The public telephone switched network, as it existed before the Bell System break-up, is shown in grossly simplified form in FIG. 1. Each central office 10 provided service over telephone lines 14 to telephone equipments 12. Central offices were connected to each other by trunks 16. Throughout the drawings, trunks are distinguished from telephone lines by the use of heavy lines. Each central office included a switch 8 for effecting connections between lines and lines, and lines and trunks. (Other switching facilities were provided for effecting trunk-trunk interconnections.) In general, a trunk is a communication path in a network which connects two switching systems. A trunk circuit, associated with the connection of a trunk to a switching system, serves to convert between the signal formats used internally in the switching system and those used in the transmission circuit, and it performs logic and sometimes memory functions associated with supervision. A line, on the other hand, is a pair of wires carrying direct current between a central office and a customer's terminal; a line-side connection is a connection of central office equipment to a line.
As the public switched telephone network grew over the years, numerous interfaces and protocols developed and became standard. An interface is a shared boundary defined by common physical interconnection characteristics, signal characteristics, and meanings of interchanged signals. (In telephony, the term "signaling" means the transmission of information to establish, monitor, or release connections and provide network control.) Lines interfaced to central offices in ways which were distinct from those in which trunks interfaced to central offices. The physical connections were different, and even the number of wires could be different. Certainly, the signalings were different. A protocol consists of procedures for communication between a sender and a receiver, of supervisory and address information, in order to establish and maintain a communications path. It is an agreed-to set of procedures so that communications between two ends will be intelligible in both directions (transmit and receive).
As the years went by and AT&T faced competition from other common carriers (OCCs), the public telephone switched network developed as shown, once again grossly simplified, in FIG. 2. Bell System central offices were still connected by trunks 16 to other central offices. An OCC such as MCI or Sprint would provide switches 18 which could be accessed from central office lines. The OCC switches would be interconnected via their own network trunks 24. In order to gain access to a common carrier other than AT&T, a telephone subscriber would be connected over a telephone line to his central office, through his central office and perhaps others, and finally over another telephone line assigned to the OCC.
The quality of communication was generally not as good when going through the facilities of an OCC. This was the case even though the trunks actually used by the OCCs were leased from AT&T. The reason had to do with the fact that poor performance is attributable most often to the inferior transmission performance on line-side connections. A typical AT&T Bell System call involved two lines 14, one at each end of the overall communication path; all other interfaces along the way involved trunk connections. An OCC, on the other hand, had an additional two line interfaces, as shown by the numerals 20 and 22 in FIG. 2. Because each central office was connected over lines, not trunks, to an OCC switch, there were four line segments in each call, not just two.

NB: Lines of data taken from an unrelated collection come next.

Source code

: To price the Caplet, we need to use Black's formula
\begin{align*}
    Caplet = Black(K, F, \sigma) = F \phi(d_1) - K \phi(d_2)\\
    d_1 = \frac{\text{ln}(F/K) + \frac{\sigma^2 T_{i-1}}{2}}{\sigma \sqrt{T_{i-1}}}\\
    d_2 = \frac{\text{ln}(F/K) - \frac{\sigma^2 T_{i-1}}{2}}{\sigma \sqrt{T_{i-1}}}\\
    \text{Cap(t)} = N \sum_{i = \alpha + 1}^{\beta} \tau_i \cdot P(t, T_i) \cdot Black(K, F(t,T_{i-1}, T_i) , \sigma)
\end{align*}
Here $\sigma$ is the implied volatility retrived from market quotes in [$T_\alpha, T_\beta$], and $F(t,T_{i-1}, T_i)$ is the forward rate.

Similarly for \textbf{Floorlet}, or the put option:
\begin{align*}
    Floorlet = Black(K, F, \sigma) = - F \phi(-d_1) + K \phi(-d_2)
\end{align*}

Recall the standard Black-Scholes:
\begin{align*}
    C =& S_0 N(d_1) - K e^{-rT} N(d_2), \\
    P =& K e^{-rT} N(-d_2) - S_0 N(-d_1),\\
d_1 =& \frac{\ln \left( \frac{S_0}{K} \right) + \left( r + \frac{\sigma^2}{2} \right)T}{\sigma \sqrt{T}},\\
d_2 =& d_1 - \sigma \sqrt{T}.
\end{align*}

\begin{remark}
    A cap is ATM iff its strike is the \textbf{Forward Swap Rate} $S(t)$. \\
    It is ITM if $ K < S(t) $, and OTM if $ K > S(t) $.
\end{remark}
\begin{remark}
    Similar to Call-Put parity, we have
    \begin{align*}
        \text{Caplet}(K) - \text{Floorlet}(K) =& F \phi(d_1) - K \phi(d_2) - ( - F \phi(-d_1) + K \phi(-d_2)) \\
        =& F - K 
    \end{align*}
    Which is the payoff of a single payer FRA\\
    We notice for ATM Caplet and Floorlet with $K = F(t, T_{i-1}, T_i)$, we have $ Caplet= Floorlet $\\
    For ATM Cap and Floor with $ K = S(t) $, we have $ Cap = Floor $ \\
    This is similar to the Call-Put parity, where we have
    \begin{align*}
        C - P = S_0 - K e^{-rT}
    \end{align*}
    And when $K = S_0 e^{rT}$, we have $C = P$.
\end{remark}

In order that the common carriers other than AT&T be able to provide the same superior service following break-up of the Bell System, and in order that equal access to the local exchange users be given to all long distance Interstate Carriers, several access arrangements were made available. These access arrangements are known as Switched Access Services. The term "Interexchange Customer" (IC) is used to denote any subscriber of Switched Access Services, including an Interexchange Carrier.
The geographic areas served by the Bell Operating Companies have been divided into Local Access and Transport Areas (LATAs). A typical LATA is shown in FIG. 3. A LATA is an area within which a Bell Operating Company--an Exchange Carrier (EC)--may offer telecommunication services. Interexchange Carriers and other ICs provide services between LATAs. The Interexchange Carriers are, of course, AT&T, MCI, Sprint, and others. The specific switched access arrangements offered by the Bell Operating Companies are known as the Feature Groups. An End Office (EO) is a Bell Operating Company switching system within a LATA where customer station loops (lines) are terminated for purposes of interconnection to each other and to trunks; a call may go directly from an End Office or be tandemed through a second office known as an Access Tandem (AT) to reach the IC. (A Tandem is a switching system in the message network that establishes trunk-to-trunk connections). The important thing to note is that, as shown in FIG. 3, telecommunications within a LATA are handled by an EC, whereas telecommunications from one LATA to another are handled by an IC.

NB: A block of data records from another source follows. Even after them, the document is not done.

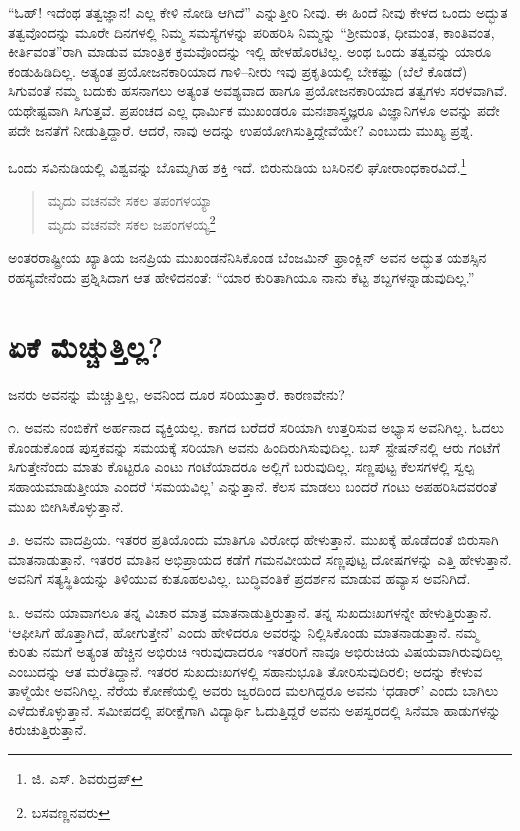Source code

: “ಓಹ್​! ಇದೆಂಥ ತತ್ವಜ್ಞಾನ! ಎಲ್ಲ ಕೇಳಿ ನೋಡಿ ಆಗಿದೆ” ಎನ್ನುತ್ತೀರಿ ನೀವು. ಈ ಹಿಂದೆ ನೀವು ಕೇಳದ ಒಂದು ಅದ್ಭುತ ತತ್ವವೊಂದನ್ನು ಮೂರೇ ದಿನಗಳಲ್ಲಿ ನಿಮ್ಮ ಸಮಸ್ಯೆಗಳನ್ನು ಪರಿಹರಿಸಿ ನಿಮ್ಮನ್ನು “ಶ‍್ರೀಮಂತ, ಧೀಮಂತ, ಕಾಂತಿವಂತ, ಕೀರ್ತಿವಂತ”ರಾಗಿ ಮಾಡುವ ಮಾಂತ್ರಿಕ ಕ್ರಮವೊಂದನ್ನು ಇಲ್ಲಿ ಹೇಳಹೊರಟಿಲ್ಲ. ಅಂಥ ಒಂದು ತತ್ವವನ್ನು ಯಾರೂ ಕಂಡುಹಿಡಿದಿಲ್ಲ. ಅತ್ಯಂತ ಪ್ರಯೋಜನಕಾರಿಯಾದ ಗಾಳಿ–ನೀರು ಇವು ಪ್ರಕೃತಿಯಲ್ಲಿ ಬೇಕಷ್ಟು (ಬೆಲೆ ಕೊಡದೆ) ಸಿಗುವಂತೆ ನಮ್ಮ ಬದುಕು ಹಸನಾಗಲು ಅತ್ಯಂತ ಅವಶ್ಯವಾದ ಹಾಗೂ ಪ್ರಯೋಜನಕಾರಿಯಾದ ತತ್ವಗಳು ಸರಳವಾಗಿವೆ. ಯಥೇಷ್ಟವಾಗಿ ಸಿಗುತ್ತವೆ. ಪ್ರಪಂಚದ ಎಲ್ಲ ಧಾರ್ಮಿಕ ಮುಖಂಡರೂ ಮನಃಶಾಸ್ತ್ರಜ್ಞರೂ ವಿಜ್ಞಾನಿಗಳೂ ಅವನ್ನು ಪದೇ ಪದೇ ಜನತೆಗೆ ನೀಡುತ್ತಿದ್ದಾರೆ. ಆದರೆ, ನಾವು ಅದನ್ನು ಉಪಯೋಗಿಸುತ್ತಿದ್ದೇವೆಯೇ? ಎಂಬುದು ಮುಖ್ಯ ಪ್ರಶ್ನೆ.

ಒಂದು ಸವಿನುಡಿಯಲ್ಲಿ ವಿಶ್ವವನ್ನು ಬೊಮ್ಮಗಿಹ ಶಕ್ತಿ ಇದೆ. ಬಿರುನುಡಿಯ ಬಸಿರಿನಲಿ ಘೋರಾಂಧಕಾರವಿದೆ.\footnote{ಜಿ. ಎಸ್. ಶಿವರುದ್ರಪ್}

\begin{verse}
ಮೃದು ವಚನವೇ ಸಕಲ ತಪಂಗಳಯ್ಯಾ\\
 ಮೃದು ವಚನವೇ ಸಕಲ ಜಪಂಗಳಯ್ಯ\footnote{ಬಸವಣ್ಣನವರು}
\end{verse}

ಅಂತರರಾಷ್ಟ್ರೀಯ ಖ್ಯಾತಿಯ ಜನಪ್ರಿಯ ಮುಖಂಡನೆನಿಸಿಕೊಂಡ ಬೆಂಜಮಿನ್ ಫ್ರಾಂಕ್ಲಿನ್ ಅವನ ಅದ್ಭುತ ಯಶಸ್ಸಿನ ರಹಸ್ಯವೇನೆಂದು ಪ್ರಶ್ನಿಸಿದಾಗ ಆತ ಹೇಳಿದನಂತೆ: “ಯಾರ ಕುರಿ\-ತಾಗಿಯೂ ನಾನು ಕೆಟ್ಟ ಶಬ್ದಗಳನ್ನಾಡುವುದಿಲ್ಲ.”


\section*{ಏಕೆ ಮೆಚ್ಚುತ್ತಿಲ್ಲ?}


ಜನರು ಅವನನ್ನು ಮೆಚ್ಚುತ್ತಿಲ್ಲ, ಅವನಿಂದ ದೂರ ಸರಿಯುತ್ತಾರೆ. ಕಾರಣವೇನು?

೧. ಅವನು ನಂಬಿಕೆಗೆ ಅರ್ಹನಾದ ವ್ಯಕ್ತಿಯಲ್ಲ. ಕಾಗದ ಬರೆದರೆ ಸರಿಯಾಗಿ ಉತ್ತರಿಸುವ ಅಭ್ಯಾಸ ಅವನಿಗಿಲ್ಲ. ಓದಲು ಕೊಂಡುಕೊಂಡ ಪುಸ್ತಕವನ್ನು ಸಮಯಕ್ಕೆ ಸರಿಯಾಗಿ ಅವನು ಹಿಂದಿರುಗಿಸುವುದಿಲ್ಲ. ಬಸ್ ಸ್ಟೇಷನ್​ನಲ್ಲಿ ಆರು ಗಂಟೆಗೆ ಸಿಗುತ್ತೇನೆಂದು ಮಾತು ಕೊಟ್ಟರೂ ಎಂಟು ಗಂಟೆಯಾದರೂ ಅಲ್ಲಿಗೆ ಬರುವುದಿಲ್ಲ. ಸಣ್ಣಪುಟ್ಟ ಕೆಲಸಗಳಲ್ಲಿ ಸ್ವಲ್ಪ ಸಹಾಯ\break ಮಾಡುತ್ತೀಯಾ ಎಂದರೆ ‘ಸಮಯವಿಲ್ಲ’ ಎನ್ನುತ್ತಾನೆ. ಕೆಲಸ ಮಾಡಲು ಬಂದರೆ ಗಂಟು ಅಪಹರಿಸಿದವರಂತೆ ಮುಖ ಬೀಗಿಸಿಕೊಳ್ಳುತ್ತಾನೆ.

೨. ಅವನು ವಾದಪ್ರಿಯ. ಇತರರ ಪ್ರತಿಯೊಂದು ಮಾತಿಗೂ ವಿರೋಧ ಹೇಳುತ್ತಾನೆ. ಮುಖಕ್ಕೆ ಹೊಡೆದಂತೆ ಬಿರುಸಾಗಿ ಮಾತನಾಡುತ್ತಾನೆ. ಇತರರ ಮಾತಿನ ಅಭಿಪ್ರಾಯದ ಕಡೆಗೆ ಗಮನವೀಯದೆ ಸಣ್ಣಪುಟ್ಟ ದೋಷಗಳನ್ನು ಎತ್ತಿ ಹೇಳುತ್ತಾನೆ. ಅವನಿಗೆ ಸತ್ಯಸ್ಥಿತಿಯನ್ನು ತಿಳಿಯುವ ಕುತೂಹಲವಿಲ್ಲ. ಬುದ್ಧಿವಂತಿಕೆ ಪ್ರದರ್ಶನ ಮಾಡುವ ಹವ್ಯಾಸ ಅವನಿಗಿದೆ.

೩. ಅವನು ಯಾವಾಗಲೂ ತನ್ನ ವಿಚಾರ ಮಾತ್ರ ಮಾತನಾಡುತ್ತಿರುತ್ತಾನೆ. ತನ್ನ ಸುಖದುಃಖಗಳನ್ನೇ ಹೇಳುತ್ತಿರುತ್ತಾನೆ. ‘ಆಫೀಸಿಗೆ ಹೊತ್ತಾಗಿದೆ, ಹೋಗುತ್ತೇನೆ’ ಎಂದು ಹೇಳಿದರೂ ಅವರನ್ನು ನಿಲ್ಲಿಸಿಕೊಂಡು ಮಾತನಾಡುತ್ತಾನೆ. ನಮ್ಮ ಕುರಿತು ನಮಗೆ ಅತ್ಯಂತ ಹೆಚ್ಚಿನ ಅಭಿರುಚಿ ಇರುವು\-ದಾದರೂ ಇತರರಿಗೆ ನಾವೂ ಅಭಿರುಚಿಯ ವಿಷಯವಾಗಿರುವುದಿಲ್ಲ ಎಂಬುದನ್ನು ಆತ ಮರೆತಿ\-ದ್ದಾನೆ. ಇತರರ ಸುಖದುಃಖಗಳಲ್ಲಿ ಸಹಾನುಭೂತಿ ತೋರಿಸುವುದಿರಲಿ; ಅದನ್ನು ಕೇಳುವ ತಾಳ್ಮೆಯೇ ಅವನಿಗಿಲ್ಲ. ನೆರೆಯ ಕೋಣೆಯಲ್ಲಿ ಅವರು ಜ್ವರದಿಂದ ಮಲಗಿದ್ದರೂ ಅವನು ‘ಧಡಾರ್​’ ಎಂದು ಬಾಗಿಲು ಎಳೆದುಕೊಳ್ಳುತ್ತಾನೆ. ಸಮೀಪದಲ್ಲಿ ಪರೀಕ್ಷೆಗಾಗಿ ವಿದ್ಯಾರ್ಥಿ ಓದುತ್ತಿದ್ದರೆ ಅವನು ಅಪಸ್ವರದಲ್ಲಿ ಸಿನೆಮಾ ಹಾಡುಗಳನ್ನು ಕಿರುಚುತ್ತಿರುತ್ತಾನೆ.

An IC under the present scheme designates a location within a LATA for the connection of its facilities with those of the Bell Operating Company which serves that LATA. (There are about two hundred LATAs in the United States, and each of the Bell Operating Companies serves all or portions of multiple LATAs.) The location of interconnection designated by the IC is called a Point Of Presence (POP), and typically it is at a building that houses an IC's switching system or facility node. An IC may have more than one POP within a LATA. In FIG. 3 a POP is shown by the numeral 30. An aggregate of one or more IC trunks is shown by the numeral 32. Instead of the POP being connected to a single central office, what usually happens is that it is connected by trunks to an Access Tandem (AT). The AT, shown by the numeral 26 in FIG. 3, is in turn connected to multiple central offices by means of trunks. An Access Tandem is a Bell Operating Company switching system that provides a traffic concentration and distribution function for inter-LATA traffic originating/terminating within a LATA. The AT thus provides the IC with access to more than one End Office within the LATA. (A central office is an End Office.)
For present purposes, what is important is that the EC offers the IC a choice of four switched access arrangements, called Feature Groups. Each IC, based on its own technical needs and business considerations, selects the access arrangement that it wants. The access arrangement involves a multiplicity of interfaces represented in FIG. 3 by the single trunk 28, it being understood that the drawing is only symbolic and there are in fact as many connections as there are maximum number of simultaneous calls that the IC expects to handle.
Feature Group A is a two-wire line-side connection between the IC and the EC. Feature Group A is not of particular interest because it is a line-side connection; it will be recalled from the discussion of FIG. 2 that it is line-side connections, depicted by the numerals 20 and 22, that put a long-distance carrier at a disadvantage in the first place prior to the Bell System break-up. (Feature Group A is also the only one of the four access arrangements for which the calling party is billed any local tariffed charges, i.e., message units.)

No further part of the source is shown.